Exercise requirements :: Make an exact copy of the listing below.

START Dataset records

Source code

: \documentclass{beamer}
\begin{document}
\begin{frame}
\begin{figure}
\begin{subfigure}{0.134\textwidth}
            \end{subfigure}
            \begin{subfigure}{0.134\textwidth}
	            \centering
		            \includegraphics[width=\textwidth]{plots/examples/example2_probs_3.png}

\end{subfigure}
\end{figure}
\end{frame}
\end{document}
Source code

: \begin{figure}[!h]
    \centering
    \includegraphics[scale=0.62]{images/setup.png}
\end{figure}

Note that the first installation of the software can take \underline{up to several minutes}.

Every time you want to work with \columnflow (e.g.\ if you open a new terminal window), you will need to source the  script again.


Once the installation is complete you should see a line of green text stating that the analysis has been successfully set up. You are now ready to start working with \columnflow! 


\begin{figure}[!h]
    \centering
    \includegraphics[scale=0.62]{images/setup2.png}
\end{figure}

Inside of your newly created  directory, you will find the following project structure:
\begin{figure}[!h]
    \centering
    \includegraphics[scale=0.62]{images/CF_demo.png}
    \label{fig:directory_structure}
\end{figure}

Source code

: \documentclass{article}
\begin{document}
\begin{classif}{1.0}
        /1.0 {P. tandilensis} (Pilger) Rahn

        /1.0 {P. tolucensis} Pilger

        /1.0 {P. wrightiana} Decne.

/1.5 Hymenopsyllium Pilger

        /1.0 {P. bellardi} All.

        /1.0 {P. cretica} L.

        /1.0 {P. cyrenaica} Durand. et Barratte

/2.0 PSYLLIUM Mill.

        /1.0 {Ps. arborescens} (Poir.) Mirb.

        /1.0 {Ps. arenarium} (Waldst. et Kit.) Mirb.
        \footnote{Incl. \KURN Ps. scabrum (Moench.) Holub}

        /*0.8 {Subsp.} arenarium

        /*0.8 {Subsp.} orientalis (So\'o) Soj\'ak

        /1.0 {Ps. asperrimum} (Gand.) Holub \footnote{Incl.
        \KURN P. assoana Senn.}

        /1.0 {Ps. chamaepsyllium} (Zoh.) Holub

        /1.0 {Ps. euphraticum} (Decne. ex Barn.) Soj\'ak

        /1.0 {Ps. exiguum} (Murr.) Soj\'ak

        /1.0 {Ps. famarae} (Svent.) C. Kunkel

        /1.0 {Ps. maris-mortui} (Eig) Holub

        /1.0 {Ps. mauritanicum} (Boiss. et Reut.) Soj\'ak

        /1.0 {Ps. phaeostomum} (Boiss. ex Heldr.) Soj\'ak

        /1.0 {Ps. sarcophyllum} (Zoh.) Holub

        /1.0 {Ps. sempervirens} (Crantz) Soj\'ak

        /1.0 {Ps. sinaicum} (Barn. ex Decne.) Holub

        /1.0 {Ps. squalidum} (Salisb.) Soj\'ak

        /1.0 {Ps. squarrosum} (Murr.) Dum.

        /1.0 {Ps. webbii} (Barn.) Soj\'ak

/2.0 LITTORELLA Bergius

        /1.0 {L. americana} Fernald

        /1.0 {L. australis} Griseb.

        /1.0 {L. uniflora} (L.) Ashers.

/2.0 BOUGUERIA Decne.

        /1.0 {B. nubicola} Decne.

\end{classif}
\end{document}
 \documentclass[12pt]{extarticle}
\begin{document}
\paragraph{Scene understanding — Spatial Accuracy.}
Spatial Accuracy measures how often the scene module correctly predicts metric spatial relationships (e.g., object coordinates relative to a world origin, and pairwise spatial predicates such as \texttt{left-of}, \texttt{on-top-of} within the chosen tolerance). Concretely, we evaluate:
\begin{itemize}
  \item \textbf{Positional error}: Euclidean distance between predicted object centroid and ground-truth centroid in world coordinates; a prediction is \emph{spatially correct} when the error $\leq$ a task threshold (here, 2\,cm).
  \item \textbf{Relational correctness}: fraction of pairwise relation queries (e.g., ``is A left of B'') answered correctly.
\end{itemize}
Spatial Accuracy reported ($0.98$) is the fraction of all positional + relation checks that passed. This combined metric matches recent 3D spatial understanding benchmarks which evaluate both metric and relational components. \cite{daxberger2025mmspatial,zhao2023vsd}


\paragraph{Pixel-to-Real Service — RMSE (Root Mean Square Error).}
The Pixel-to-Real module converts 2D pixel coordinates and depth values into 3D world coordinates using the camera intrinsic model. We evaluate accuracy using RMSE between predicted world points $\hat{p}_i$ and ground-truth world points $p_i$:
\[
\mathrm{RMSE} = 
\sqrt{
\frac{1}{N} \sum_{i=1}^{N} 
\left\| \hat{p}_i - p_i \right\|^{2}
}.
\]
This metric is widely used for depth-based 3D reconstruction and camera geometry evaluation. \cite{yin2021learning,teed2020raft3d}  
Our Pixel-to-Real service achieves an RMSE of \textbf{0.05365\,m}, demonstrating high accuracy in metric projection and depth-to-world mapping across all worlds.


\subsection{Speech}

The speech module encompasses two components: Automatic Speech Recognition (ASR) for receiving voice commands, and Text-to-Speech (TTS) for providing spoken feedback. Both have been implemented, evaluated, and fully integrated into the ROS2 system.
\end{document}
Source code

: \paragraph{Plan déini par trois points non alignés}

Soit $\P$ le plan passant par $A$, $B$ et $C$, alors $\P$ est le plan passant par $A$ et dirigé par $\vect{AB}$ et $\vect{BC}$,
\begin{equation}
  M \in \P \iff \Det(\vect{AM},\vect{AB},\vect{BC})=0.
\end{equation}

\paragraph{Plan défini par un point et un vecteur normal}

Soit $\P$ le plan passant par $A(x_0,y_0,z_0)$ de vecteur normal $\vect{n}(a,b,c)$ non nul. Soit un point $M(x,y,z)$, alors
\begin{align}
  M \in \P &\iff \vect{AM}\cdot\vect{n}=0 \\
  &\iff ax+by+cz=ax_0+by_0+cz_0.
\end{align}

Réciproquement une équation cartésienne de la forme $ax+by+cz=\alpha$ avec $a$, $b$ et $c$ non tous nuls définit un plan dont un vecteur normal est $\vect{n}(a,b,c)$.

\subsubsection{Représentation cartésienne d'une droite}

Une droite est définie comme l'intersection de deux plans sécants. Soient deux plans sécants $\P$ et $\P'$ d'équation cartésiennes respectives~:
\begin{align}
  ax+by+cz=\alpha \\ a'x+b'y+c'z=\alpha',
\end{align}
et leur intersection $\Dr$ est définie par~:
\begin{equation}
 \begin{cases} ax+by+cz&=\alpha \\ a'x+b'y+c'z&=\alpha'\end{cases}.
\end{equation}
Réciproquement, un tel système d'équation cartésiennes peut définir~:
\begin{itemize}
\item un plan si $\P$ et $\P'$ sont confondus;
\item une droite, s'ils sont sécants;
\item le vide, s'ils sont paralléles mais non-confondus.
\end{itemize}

END Dataset records

Task answer ::
Source code

: \documentclass{beamer}
\begin{document}
\begin{frame}
\begin{figure}
\begin{subfigure}{0.134\textwidth}
            \end{subfigure}
            \begin{subfigure}{0.134\textwidth}
	            \centering
		            \includegraphics[width=\textwidth]{plots/examples/example2_probs_3.png}

\end{subfigure}
\end{figure}
\end{frame}
\end{document}
Source code

: \begin{figure}[!h]
    \centering
    \includegraphics[scale=0.62]{images/setup.png}
\end{figure}

Note that the first installation of the software can take \underline{up to several minutes}.

Every time you want to work with \columnflow (e.g.\ if you open a new terminal window), you will need to source the  script again.


Once the installation is complete you should see a line of green text stating that the analysis has been successfully set up. You are now ready to start working with \columnflow! 


\begin{figure}[!h]
    \centering
    \includegraphics[scale=0.62]{images/setup2.png}
\end{figure}

Inside of your newly created  directory, you will find the following project structure:
\begin{figure}[!h]
    \centering
    \includegraphics[scale=0.62]{images/CF_demo.png}
    \label{fig:directory_structure}
\end{figure}

Source code

: \documentclass{article}
\begin{document}
\begin{classif}{1.0}
        /1.0 {P. tandilensis} (Pilger) Rahn

        /1.0 {P. tolucensis} Pilger

        /1.0 {P. wrightiana} Decne.

/1.5 Hymenopsyllium Pilger

        /1.0 {P. bellardi} All.

        /1.0 {P. cretica} L.

        /1.0 {P. cyrenaica} Durand. et Barratte

/2.0 PSYLLIUM Mill.

        /1.0 {Ps. arborescens} (Poir.) Mirb.

        /1.0 {Ps. arenarium} (Waldst. et Kit.) Mirb.
        \footnote{Incl. \KURN Ps. scabrum (Moench.) Holub}

        /*0.8 {Subsp.} arenarium

        /*0.8 {Subsp.} orientalis (So\'o) Soj\'ak

        /1.0 {Ps. asperrimum} (Gand.) Holub \footnote{Incl.
        \KURN P. assoana Senn.}

        /1.0 {Ps. chamaepsyllium} (Zoh.) Holub

        /1.0 {Ps. euphraticum} (Decne. ex Barn.) Soj\'ak

        /1.0 {Ps. exiguum} (Murr.) Soj\'ak

        /1.0 {Ps. famarae} (Svent.) C. Kunkel

        /1.0 {Ps. maris-mortui} (Eig) Holub

        /1.0 {Ps. mauritanicum} (Boiss. et Reut.) Soj\'ak

        /1.0 {Ps. phaeostomum} (Boiss. ex Heldr.) Soj\'ak

        /1.0 {Ps. sarcophyllum} (Zoh.) Holub

        /1.0 {Ps. sempervirens} (Crantz) Soj\'ak

        /1.0 {Ps. sinaicum} (Barn. ex Decne.) Holub

        /1.0 {Ps. squalidum} (Salisb.) Soj\'ak

        /1.0 {Ps. squarrosum} (Murr.) Dum.

        /1.0 {Ps. webbii} (Barn.) Soj\'ak

/2.0 LITTORELLA Bergius

        /1.0 {L. americana} Fernald

        /1.0 {L. australis} Griseb.

        /1.0 {L. uniflora} (L.) Ashers.

/2.0 BOUGUERIA Decne.

        /1.0 {B. nubicola} Decne.

\end{classif}
\end{document}
 \documentclass[12pt]{extarticle}
\begin{document}
\paragraph{Scene understanding — Spatial Accuracy.}
Spatial Accuracy measures how often the scene module correctly predicts metric spatial relationships (e.g., object coordinates relative to a world origin, and pairwise spatial predicates such as \texttt{left-of}, \texttt{on-top-of} within the chosen tolerance). Concretely, we evaluate:
\begin{itemize}
  \item \textbf{Positional error}: Euclidean distance between predicted object centroid and ground-truth centroid in world coordinates; a prediction is \emph{spatially correct} when the error $\leq$ a task threshold (here, 2\,cm).
  \item \textbf{Relational correctness}: fraction of pairwise relation queries (e.g., ``is A left of B'') answered correctly.
\end{itemize}
Spatial Accuracy reported ($0.98$) is the fraction of all positional + relation checks that passed. This combined metric matches recent 3D spatial understanding benchmarks which evaluate both metric and relational components. \cite{daxberger2025mmspatial,zhao2023vsd}


\paragraph{Pixel-to-Real Service — RMSE (Root Mean Square Error).}
The Pixel-to-Real module converts 2D pixel coordinates and depth values into 3D world coordinates using the camera intrinsic model. We evaluate accuracy using RMSE between predicted world points $\hat{p}_i$ and ground-truth world points $p_i$:
\[
\mathrm{RMSE} = 
\sqrt{
\frac{1}{N} \sum_{i=1}^{N} 
\left\| \hat{p}_i - p_i \right\|^{2}
}.
\]
This metric is widely used for depth-based 3D reconstruction and camera geometry evaluation. \cite{yin2021learning,teed2020raft3d}  
Our Pixel-to-Real service achieves an RMSE of \textbf{0.05365\,m}, demonstrating high accuracy in metric projection and depth-to-world mapping across all worlds.


\subsection{Speech}

The speech module encompasses two components: Automatic Speech Recognition (ASR) for receiving voice commands, and Text-to-Speech (TTS) for providing spoken feedback. Both have been implemented, evaluated, and fully integrated into the ROS2 system.
\end{document}
Source code

: \paragraph{Plan déini par trois points non alignés}

Soit $\P$ le plan passant par $A$, $B$ et $C$, alors $\P$ est le plan passant par $A$ et dirigé par $\vect{AB}$ et $\vect{BC}$,
\begin{equation}
  M \in \P \iff \Det(\vect{AM},\vect{AB},\vect{BC})=0.
\end{equation}

\paragraph{Plan défini par un point et un vecteur normal}

Soit $\P$ le plan passant par $A(x_0,y_0,z_0)$ de vecteur normal $\vect{n}(a,b,c)$ non nul. Soit un point $M(x,y,z)$, alors
\begin{align}
  M \in \P &\iff \vect{AM}\cdot\vect{n}=0 \\
  &\iff ax+by+cz=ax_0+by_0+cz_0.
\end{align}

Réciproquement une équation cartésienne de la forme $ax+by+cz=\alpha$ avec $a$, $b$ et $c$ non tous nuls définit un plan dont un vecteur normal est $\vect{n}(a,b,c)$.

\subsubsection{Représentation cartésienne d'une droite}

Une droite est définie comme l'intersection de deux plans sécants. Soient deux plans sécants $\P$ et $\P'$ d'équation cartésiennes respectives~:
\begin{align}
  ax+by+cz=\alpha \\ a'x+b'y+c'z=\alpha',
\end{align}
et leur intersection $\Dr$ est définie par~:
\begin{equation}
 \begin{cases} ax+by+cz&=\alpha \\ a'x+b'y+c'z&=\alpha'\end{cases}.
\end{equation}
Réciproquement, un tel système d'équation cartésiennes peut définir~:
\begin{itemize}
\item un plan si $\P$ et $\P'$ sont confondus;
\item une droite, s'ils sont sécants;
\item le vide, s'ils sont paralléles mais non-confondus.
\end{itemize}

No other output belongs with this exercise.